- _What is required_
When a line below contains the word "padrões", it counts toward the total; give that total and nothing besides.

- _Data in this exercise_
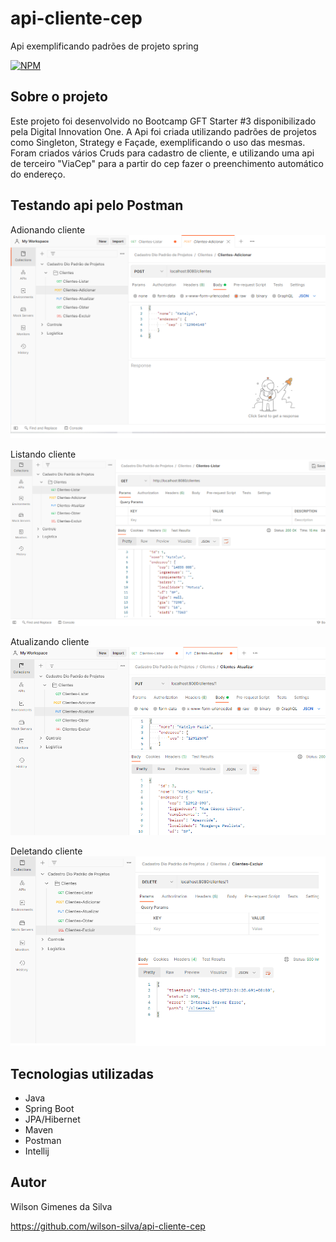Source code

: # api-cliente-cep
Api exemplificando padrões de projeto spring

[![NPM](https://img.shields.io/npm/l/react)](https://github.com/wilson-silva/api-cliente-cep/blob/main/LICENSE)

## Sobre o projeto

Este projeto foi desenvolvido no Bootcamp GFT Starter #3 disponibilizado pela Digital Innovation One.
A Api foi criada utilizando padrões de projetos como Singleton, Strategy e Façade, exemplificando o uso das mesmas.
Foram criados vários Cruds para cadastro de cliente, e utilizando uma api de terceiro "ViaCep" para a partir do cep fazer o preenchimento automático
do endereço.


## Testando api pelo Postman 

Adionando cliente
![Modelo](https://github.com/wilson-silva/api-cliente-cep/blob/main/adicionar.png)

Listando cliente
![Modelo](https://github.com/wilson-silva/api-cliente-cep/blob/main/listar.png)

Atualizando cliente
![Modelo](https://github.com/wilson-silva/api-cliente-cep/blob/main/atualizar.png)

Deletando cliente
![Modelo](https://github.com/wilson-silva/api-cliente-cep/blob/main/deletar.png)

## Tecnologias utilizadas
- Java
- Spring Boot
- JPA/Hibernet
- Maven
- Postman
- Intellij

## Autor

Wilson Gimenes da Silva

https://github.com/wilson-silva/api-cliente-cep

- _Exercise result_
2